Hi guys, I have a query letter ready to send out to producers/agents but I wanted some insight. Please give me your honest thoughts on it and how I can improve it.
Dear Agent/Producer,
I have completed a screenplay called DEADLY WOODS that I would like to submit for consideration.
Genre: (Horror, Suspense)
Logline: When a masked serial killer attacks a ski resort , a young woman who suffers from xylophobia must traverse through the snowy woods to survive and save her friends.
Set in a ski resort, DEADLY WOODS tells the story of Tina who suffers from xylophobia due to a traumatic childhood experience. When the winter wedding gets interrupted by a masked killer, Tina must overcome her phobia and the cold to save herself and friends.
I graduated from San Jose State University in 2021 with a degree in Film. I have written scripts for Illumeably Media as well as read scripts for Blue Cat Screenplays.

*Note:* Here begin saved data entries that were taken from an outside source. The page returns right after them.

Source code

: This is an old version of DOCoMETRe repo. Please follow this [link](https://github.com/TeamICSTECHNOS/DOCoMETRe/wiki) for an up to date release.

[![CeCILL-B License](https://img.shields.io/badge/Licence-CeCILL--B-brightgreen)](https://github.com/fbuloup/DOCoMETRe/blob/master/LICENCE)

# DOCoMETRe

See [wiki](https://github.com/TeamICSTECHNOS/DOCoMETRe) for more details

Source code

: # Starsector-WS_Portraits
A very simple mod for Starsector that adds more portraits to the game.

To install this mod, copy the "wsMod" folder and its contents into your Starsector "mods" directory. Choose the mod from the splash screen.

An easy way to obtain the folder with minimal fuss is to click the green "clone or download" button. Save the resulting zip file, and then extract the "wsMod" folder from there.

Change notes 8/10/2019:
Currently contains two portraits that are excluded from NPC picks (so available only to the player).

DEADLY WOODS was also one of the quarter finalists in Coverfly’s screenwriting competition in 2022.
If you are interested in reading the full length screenplay of DEADLY WOODS, please let me know and I will send you a copy of the script.
Thank you for your time and consideration.
James Fine
2 people like this
Two minor things:
1. "... must traverse through the snowy woods to survive and save her friends." Cut 'through', since 'traverse' means 'travel through'. The extra 'through' is pleonastic.

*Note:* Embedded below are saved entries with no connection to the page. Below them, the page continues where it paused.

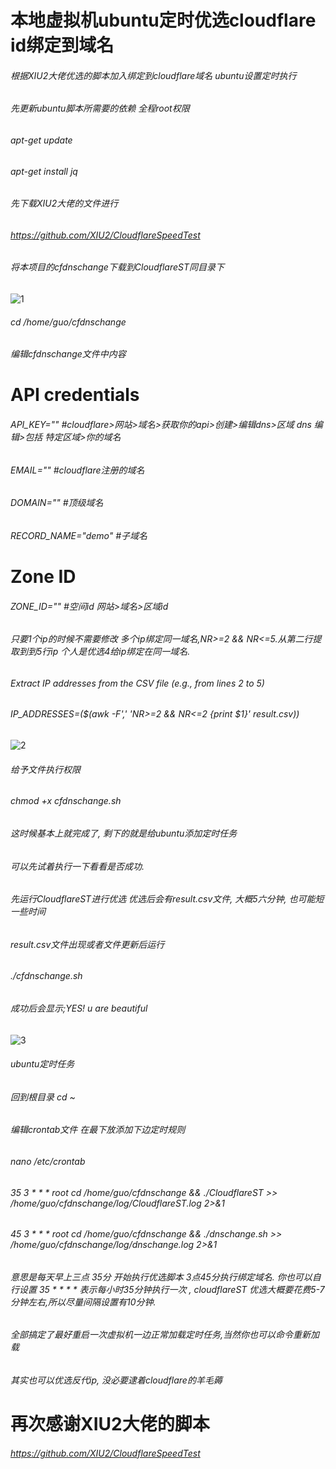 # 本地虚拟机ubuntu定时优选cloudflare id绑定到域名
###### 根据XIU2大佬优选的脚本加入绑定到cloudflare域名 ubuntu设置定时执行
###### 先更新ubuntu脚本所需要的依赖 全程root权限
###### apt-get update
###### apt-get install jq

###### 先下载XIU2大佬的文件进行
###### https://github.com/XIU2/CloudflareSpeedTest
###### 将本项目的cfdnschange下载到CloudflareST同目录下

![1](https://github.com/user-attachments/assets/7fc38a88-f81c-4268-9c71-866b557b5ae1)
###### cd /home/guo/cfdnschange
###### 编辑cfdnschange文件中内容
# API credentials
###### API_KEY="" #cloudflare>网站>域名>获取你的api>创建>编辑dns>区域 dns 编辑>包括 特定区域>你的域名
###### EMAIL="" #cloudflare注册的域名
###### DOMAIN="" #顶级域名
###### RECORD_NAME="demo"  #子域名
# Zone ID
###### ZONE_ID="" #空间id  网站>域名>区域id

###### 只要1个ip的时候不需要修改   多个ip绑定同一域名,NR>=2 && NR<=5.从第二行提取到到5行ip   个人是优选4给ip绑定在同一域名.
###### Extract IP addresses from the CSV file (e.g., from lines 2 to 5) 
###### IP_ADDRESSES=($(awk -F',' 'NR>=2 && NR<=2 {print $1}' result.csv))
![2](https://github.com/user-attachments/assets/df9c7199-ff8f-499c-9516-702f8ec69705)

###### 给予文件执行权限
###### chmod +x cfdnschange.sh
###### 这时候基本上就完成了, 剩下的就是给ubuntu添加定时任务
###### 可以先试着执行一下看看是否成功.
###### 先运行CloudflareST进行优选 优选后会有result.csv文件, 大概5六分钟, 也可能短一些时间
###### result.csv文件出现或者文件更新后运行
###### ./cfdnschange.sh
###### 成功后会显示;YES! u are beautiful
![3](https://github.com/user-attachments/assets/ed44d09d-c72e-48f5-b4f1-fbbb9de29dbe)
###### ubuntu定时任务
###### 回到根目录 cd ~
###### 编辑crontab文件  在最下放添加下边定时规则
###### nano /etc/crontab
###### 35 3 * * * root cd /home/guo/cfdnschange && ./CloudflareST >> /home/guo/cfdnschange/log/CloudflareST.log 2>&1 
###### 45 3 * * * root cd /home/guo/cfdnschange && ./dnschange.sh >> /home/guo/cfdnschange/log/dnschange.log 2>&1 
###### 意思是每天早上三点 35分 开始执行优选脚本 3点45分执行绑定域名.  你也可以自行设置    35 * * * *  表示每小时35分钟执行一次 , cloudflareST 优选大概要花费5-7分钟左右,所以尽量间隔设置有10分钟.
###### 全部搞定了最好重启一次虚拟机一边正常加载定时任务,当然你也可以命令重新加载
###### 其实也可以优选反代ip, 没必要逮着cloudflare的羊毛薅

# 再次感谢XIU2大佬的脚本
###### https://github.com/XIU2/CloudflareSpeedTest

2. First time you mention 'xylophobia' put (fear of woods) after it. I have never seen the word before, so suspect it is not common. I know Greek, so knew what it meant, but you might lose some who don't.

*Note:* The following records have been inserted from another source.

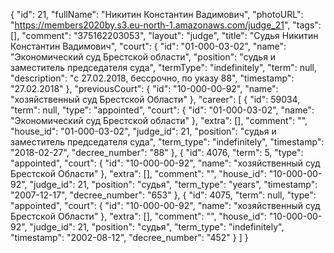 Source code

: {
    "id": 21,
    "fullName": "Никитин Константин Вадимович",
    "photoURL": "https://members2020by.s3.eu-north-1.amazonaws.com/judge_21",
    "tags": [],
    "comment": "375162203053",
    "layout": "judge",
    "title": "Судья Никитин Константин Вадимович",
    "court": {
        "id": "01-000-03-02",
        "name": "Экономический суд Брестской области",
        "position": "судья и заместитель председателя суда",
        "termType": "indefinitely",
        "term": null,
        "description": "c 27.02.2018, бессрочно, по указу 88",
        "timestamp": "27.02.2018"
    },
    "previousCourt": {
        "id": "10-000-00-92",
        "name": "хозяйственный суд Брестской Области"
    },
    "career": [
        {
            "id": 59034,
            "term": null,
            "type": "appointed",
            "court": {
                "id": "01-000-03-02",
                "name": "Экономический суд Брестской области"
            },
            "extra": [],
            "comment": "",
            "house_id": "01-000-03-02",
            "judge_id": 21,
            "position": "судья и заместитель председателя суда",
            "term_type": "indefinitely",
            "timestamp": "2018-02-27",
            "decree_number": "88"
        },
        {
            "id": 4076,
            "term": 5,
            "type": "appointed",
            "court": {
                "id": "10-000-00-92",
                "name": "хозяйственный суд Брестской Области"
            },
            "extra": [],
            "comment": "",
            "house_id": "10-000-00-92",
            "judge_id": 21,
            "position": "судья",
            "term_type": "years",
            "timestamp": "2007-12-17",
            "decree_number": "653"
        },
        {
            "id": 4075,
            "term": null,
            "type": "appointed",
            "court": {
                "id": "10-000-00-92",
                "name": "хозяйственный суд Брестской Области"
            },
            "extra": [],
            "comment": "",
            "house_id": "10-000-00-92",
            "judge_id": 21,
            "position": "судья",
            "term_type": "indefinitely",
            "timestamp": "2002-08-12",
            "decree_number": "452"
        }
    ]
}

Otherwise I think it looks good, concise, polite and to the point.
2 people like this
Yea but why the killer? Isn't her fear of woods nemesis enough? I mean, just run your imagination wild here...all kinds of monsters attacking her end up being just a bunch of deer's and rabbits?
2 people like this
Christiane Lange thank you for the input! I'll definitely make those adjustments to my letter.
1 person likes this
Kiril Maksimoski the idea is that Tina must overcome her fear to save herself/friends from the killer. I want her fear to be a constant hinderance on her until she learns to overcome it.